**GOAL OF THE EXERCISE**
Reproduce the listing below character for character; drop every image.

================

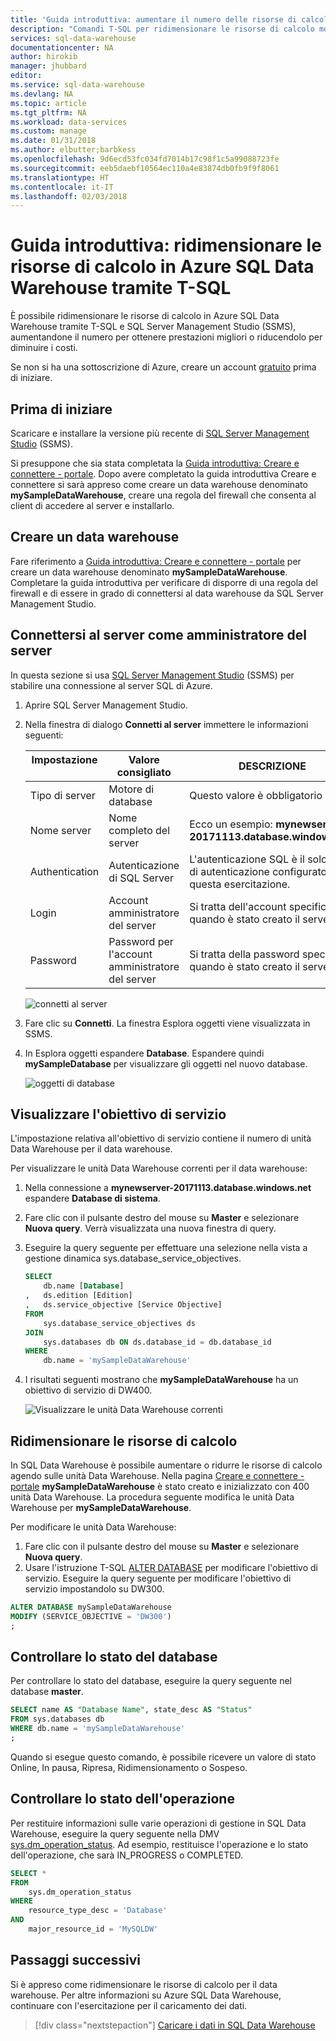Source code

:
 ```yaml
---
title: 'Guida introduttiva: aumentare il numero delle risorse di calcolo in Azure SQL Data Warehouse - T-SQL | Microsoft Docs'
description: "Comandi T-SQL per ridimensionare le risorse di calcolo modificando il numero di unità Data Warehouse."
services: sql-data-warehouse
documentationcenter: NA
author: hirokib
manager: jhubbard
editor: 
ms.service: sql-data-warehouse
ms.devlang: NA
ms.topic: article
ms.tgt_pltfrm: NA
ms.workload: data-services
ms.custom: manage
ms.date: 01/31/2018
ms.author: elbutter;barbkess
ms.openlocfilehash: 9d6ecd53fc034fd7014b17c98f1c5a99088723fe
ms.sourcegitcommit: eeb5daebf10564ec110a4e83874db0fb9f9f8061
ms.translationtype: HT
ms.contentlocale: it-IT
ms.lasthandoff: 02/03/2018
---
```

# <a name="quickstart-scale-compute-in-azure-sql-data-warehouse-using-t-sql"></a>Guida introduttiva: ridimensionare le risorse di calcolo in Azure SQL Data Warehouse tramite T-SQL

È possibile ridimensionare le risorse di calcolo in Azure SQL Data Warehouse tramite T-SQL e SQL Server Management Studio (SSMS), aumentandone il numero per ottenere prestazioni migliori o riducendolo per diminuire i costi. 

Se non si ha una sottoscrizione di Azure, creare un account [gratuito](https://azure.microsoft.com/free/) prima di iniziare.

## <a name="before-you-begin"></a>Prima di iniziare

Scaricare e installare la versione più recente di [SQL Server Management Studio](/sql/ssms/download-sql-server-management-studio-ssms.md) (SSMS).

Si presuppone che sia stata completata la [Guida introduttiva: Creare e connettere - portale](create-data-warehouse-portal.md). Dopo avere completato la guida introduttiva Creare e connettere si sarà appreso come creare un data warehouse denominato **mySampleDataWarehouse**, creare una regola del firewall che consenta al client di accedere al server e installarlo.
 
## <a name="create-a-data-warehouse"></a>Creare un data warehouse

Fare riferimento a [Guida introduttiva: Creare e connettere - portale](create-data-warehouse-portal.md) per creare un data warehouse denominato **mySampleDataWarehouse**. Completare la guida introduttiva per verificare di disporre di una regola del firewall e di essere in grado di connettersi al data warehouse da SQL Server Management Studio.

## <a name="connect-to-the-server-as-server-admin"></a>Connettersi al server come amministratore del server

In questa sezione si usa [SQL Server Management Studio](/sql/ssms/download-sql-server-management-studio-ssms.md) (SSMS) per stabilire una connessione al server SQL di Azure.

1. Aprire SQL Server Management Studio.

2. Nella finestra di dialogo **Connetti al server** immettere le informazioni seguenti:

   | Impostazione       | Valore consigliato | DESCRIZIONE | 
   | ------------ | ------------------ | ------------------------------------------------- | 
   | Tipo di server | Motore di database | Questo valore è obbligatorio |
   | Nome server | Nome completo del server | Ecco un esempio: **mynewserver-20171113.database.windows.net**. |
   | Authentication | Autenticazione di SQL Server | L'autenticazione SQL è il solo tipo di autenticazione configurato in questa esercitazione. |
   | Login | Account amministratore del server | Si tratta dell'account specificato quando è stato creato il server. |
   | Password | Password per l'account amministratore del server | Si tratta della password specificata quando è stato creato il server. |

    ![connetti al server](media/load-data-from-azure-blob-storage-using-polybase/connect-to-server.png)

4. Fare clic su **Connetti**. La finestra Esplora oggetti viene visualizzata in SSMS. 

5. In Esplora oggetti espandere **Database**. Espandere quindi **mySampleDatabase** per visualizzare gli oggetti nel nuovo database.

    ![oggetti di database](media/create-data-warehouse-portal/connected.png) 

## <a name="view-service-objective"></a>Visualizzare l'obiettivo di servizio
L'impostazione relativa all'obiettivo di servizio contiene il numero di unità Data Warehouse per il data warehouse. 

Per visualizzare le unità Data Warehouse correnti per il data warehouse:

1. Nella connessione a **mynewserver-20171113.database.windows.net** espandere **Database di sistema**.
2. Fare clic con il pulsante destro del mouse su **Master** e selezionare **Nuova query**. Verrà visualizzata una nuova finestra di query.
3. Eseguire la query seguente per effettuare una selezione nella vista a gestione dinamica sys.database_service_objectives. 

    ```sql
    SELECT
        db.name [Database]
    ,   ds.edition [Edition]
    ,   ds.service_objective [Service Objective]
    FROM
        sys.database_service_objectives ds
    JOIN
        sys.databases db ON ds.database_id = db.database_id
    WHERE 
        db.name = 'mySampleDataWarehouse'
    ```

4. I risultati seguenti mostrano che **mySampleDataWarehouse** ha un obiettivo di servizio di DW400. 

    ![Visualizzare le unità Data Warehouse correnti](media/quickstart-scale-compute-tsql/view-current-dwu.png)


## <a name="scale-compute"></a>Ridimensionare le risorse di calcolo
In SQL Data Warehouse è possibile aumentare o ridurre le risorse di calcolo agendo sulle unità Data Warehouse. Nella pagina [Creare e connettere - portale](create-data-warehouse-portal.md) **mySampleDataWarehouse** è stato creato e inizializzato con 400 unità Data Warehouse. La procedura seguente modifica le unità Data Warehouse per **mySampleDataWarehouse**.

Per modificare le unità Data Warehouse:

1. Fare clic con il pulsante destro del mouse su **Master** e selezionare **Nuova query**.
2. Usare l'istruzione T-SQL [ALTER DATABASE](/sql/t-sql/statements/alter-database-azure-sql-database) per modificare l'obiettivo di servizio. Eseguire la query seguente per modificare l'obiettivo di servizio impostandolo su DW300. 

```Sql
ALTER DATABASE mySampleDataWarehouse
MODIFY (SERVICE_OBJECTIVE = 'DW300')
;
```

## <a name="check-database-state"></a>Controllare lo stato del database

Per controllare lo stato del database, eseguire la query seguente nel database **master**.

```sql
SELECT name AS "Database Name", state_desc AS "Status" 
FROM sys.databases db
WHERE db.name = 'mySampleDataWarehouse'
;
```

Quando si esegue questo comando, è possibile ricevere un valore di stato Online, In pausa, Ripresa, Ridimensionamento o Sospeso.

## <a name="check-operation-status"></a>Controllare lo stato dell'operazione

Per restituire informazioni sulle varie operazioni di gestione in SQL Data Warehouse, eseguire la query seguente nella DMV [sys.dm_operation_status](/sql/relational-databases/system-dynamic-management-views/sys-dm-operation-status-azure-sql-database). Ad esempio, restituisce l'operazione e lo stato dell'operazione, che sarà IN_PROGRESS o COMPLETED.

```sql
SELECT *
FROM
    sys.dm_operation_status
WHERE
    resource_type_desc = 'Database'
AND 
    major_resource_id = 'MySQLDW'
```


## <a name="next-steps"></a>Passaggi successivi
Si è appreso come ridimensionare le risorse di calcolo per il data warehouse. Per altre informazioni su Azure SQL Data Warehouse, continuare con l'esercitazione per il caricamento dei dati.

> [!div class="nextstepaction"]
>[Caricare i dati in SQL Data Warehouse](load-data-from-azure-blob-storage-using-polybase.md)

================

**WRITTEN ANSWER**
Source code

:
 ```yaml
---
title: 'Guida introduttiva: aumentare il numero delle risorse di calcolo in Azure SQL Data Warehouse - T-SQL | Microsoft Docs'
description: "Comandi T-SQL per ridimensionare le risorse di calcolo modificando il numero di unità Data Warehouse."
services: sql-data-warehouse
documentationcenter: NA
author: hirokib
manager: jhubbard
editor: 
ms.service: sql-data-warehouse
ms.devlang: NA
ms.topic: article
ms.tgt_pltfrm: NA
ms.workload: data-services
ms.custom: manage
ms.date: 01/31/2018
ms.author: elbutter;barbkess
ms.openlocfilehash: 9d6ecd53fc034fd7014b17c98f1c5a99088723fe
ms.sourcegitcommit: eeb5daebf10564ec110a4e83874db0fb9f9f8061
ms.translationtype: HT
ms.contentlocale: it-IT
ms.lasthandoff: 02/03/2018
---
```

# <a name="quickstart-scale-compute-in-azure-sql-data-warehouse-using-t-sql"></a>Guida introduttiva: ridimensionare le risorse di calcolo in Azure SQL Data Warehouse tramite T-SQL

È possibile ridimensionare le risorse di calcolo in Azure SQL Data Warehouse tramite T-SQL e SQL Server Management Studio (SSMS), aumentandone il numero per ottenere prestazioni migliori o riducendolo per diminuire i costi. 

Se non si ha una sottoscrizione di Azure, creare un account [gratuito](https://azure.microsoft.com/free/) prima di iniziare.

## <a name="before-you-begin"></a>Prima di iniziare

Scaricare e installare la versione più recente di [SQL Server Management Studio](/sql/ssms/download-sql-server-management-studio-ssms.md) (SSMS).

Si presuppone che sia stata completata la [Guida introduttiva: Creare e connettere - portale](create-data-warehouse-portal.md). Dopo avere completato la guida introduttiva Creare e connettere si sarà appreso come creare un data warehouse denominato **mySampleDataWarehouse**, creare una regola del firewall che consenta al client di accedere al server e installarlo.
 
## <a name="create-a-data-warehouse"></a>Creare un data warehouse

Fare riferimento a [Guida introduttiva: Creare e connettere - portale](create-data-warehouse-portal.md) per creare un data warehouse denominato **mySampleDataWarehouse**. Completare la guida introduttiva per verificare di disporre di una regola del firewall e di essere in grado di connettersi al data warehouse da SQL Server Management Studio.

## <a name="connect-to-the-server-as-server-admin"></a>Connettersi al server come amministratore del server

In questa sezione si usa [SQL Server Management Studio](/sql/ssms/download-sql-server-management-studio-ssms.md) (SSMS) per stabilire una connessione al server SQL di Azure.

1. Aprire SQL Server Management Studio.

2. Nella finestra di dialogo **Connetti al server** immettere le informazioni seguenti:

   | Impostazione       | Valore consigliato | DESCRIZIONE | 
   | ------------ | ------------------ | ------------------------------------------------- | 
   | Tipo di server | Motore di database | Questo valore è obbligatorio |
   | Nome server | Nome completo del server | Ecco un esempio: **mynewserver-20171113.database.windows.net**. |
   | Authentication | Autenticazione di SQL Server | L'autenticazione SQL è il solo tipo di autenticazione configurato in questa esercitazione. |
   | Login | Account amministratore del server | Si tratta dell'account specificato quando è stato creato il server. |
   | Password | Password per l'account amministratore del server | Si tratta della password specificata quando è stato creato il server. |

    ![connetti al server](media/load-data-from-azure-blob-storage-using-polybase/connect-to-server.png)

4. Fare clic su **Connetti**. La finestra Esplora oggetti viene visualizzata in SSMS. 

5. In Esplora oggetti espandere **Database**. Espandere quindi **mySampleDatabase** per visualizzare gli oggetti nel nuovo database.

    ![oggetti di database](media/create-data-warehouse-portal/connected.png) 

## <a name="view-service-objective"></a>Visualizzare l'obiettivo di servizio
L'impostazione relativa all'obiettivo di servizio contiene il numero di unità Data Warehouse per il data warehouse. 

Per visualizzare le unità Data Warehouse correnti per il data warehouse:

1. Nella connessione a **mynewserver-20171113.database.windows.net** espandere **Database di sistema**.
2. Fare clic con il pulsante destro del mouse su **Master** e selezionare **Nuova query**. Verrà visualizzata una nuova finestra di query.
3. Eseguire la query seguente per effettuare una selezione nella vista a gestione dinamica sys.database_service_objectives. 

    ```sql
    SELECT
        db.name [Database]
    ,   ds.edition [Edition]
    ,   ds.service_objective [Service Objective]
    FROM
        sys.database_service_objectives ds
    JOIN
        sys.databases db ON ds.database_id = db.database_id
    WHERE 
        db.name = 'mySampleDataWarehouse'
    ```

4. I risultati seguenti mostrano che **mySampleDataWarehouse** ha un obiettivo di servizio di DW400. 

    ![Visualizzare le unità Data Warehouse correnti](media/quickstart-scale-compute-tsql/view-current-dwu.png)


## <a name="scale-compute"></a>Ridimensionare le risorse di calcolo
In SQL Data Warehouse è possibile aumentare o ridurre le risorse di calcolo agendo sulle unità Data Warehouse. Nella pagina [Creare e connettere - portale](create-data-warehouse-portal.md) **mySampleDataWarehouse** è stato creato e inizializzato con 400 unità Data Warehouse. La procedura seguente modifica le unità Data Warehouse per **mySampleDataWarehouse**.

Per modificare le unità Data Warehouse:

1. Fare clic con il pulsante destro del mouse su **Master** e selezionare **Nuova query**.
2. Usare l'istruzione T-SQL [ALTER DATABASE](/sql/t-sql/statements/alter-database-azure-sql-database) per modificare l'obiettivo di servizio. Eseguire la query seguente per modificare l'obiettivo di servizio impostandolo su DW300. 

```Sql
ALTER DATABASE mySampleDataWarehouse
MODIFY (SERVICE_OBJECTIVE = 'DW300')
;
```

## <a name="check-database-state"></a>Controllare lo stato del database

Per controllare lo stato del database, eseguire la query seguente nel database **master**.

```sql
SELECT name AS "Database Name", state_desc AS "Status" 
FROM sys.databases db
WHERE db.name = 'mySampleDataWarehouse'
;
```

Quando si esegue questo comando, è possibile ricevere un valore di stato Online, In pausa, Ripresa, Ridimensionamento o Sospeso.

## <a name="check-operation-status"></a>Controllare lo stato dell'operazione

Per restituire informazioni sulle varie operazioni di gestione in SQL Data Warehouse, eseguire la query seguente nella DMV [sys.dm_operation_status](/sql/relational-databases/system-dynamic-management-views/sys-dm-operation-status-azure-sql-database). Ad esempio, restituisce l'operazione e lo stato dell'operazione, che sarà IN_PROGRESS o COMPLETED.

```sql
SELECT *
FROM
    sys.dm_operation_status
WHERE
    resource_type_desc = 'Database'
AND 
    major_resource_id = 'MySQLDW'
```


## <a name="next-steps"></a>Passaggi successivi
Si è appreso come ridimensionare le risorse di calcolo per il data warehouse. Per altre informazioni su Azure SQL Data Warehouse, continuare con l'esercitazione per il caricamento dei dati.

> [!div class="nextstepaction"]
>[Caricare i dati in SQL Data Warehouse](load-data-from-azure-blob-storage-using-polybase.md)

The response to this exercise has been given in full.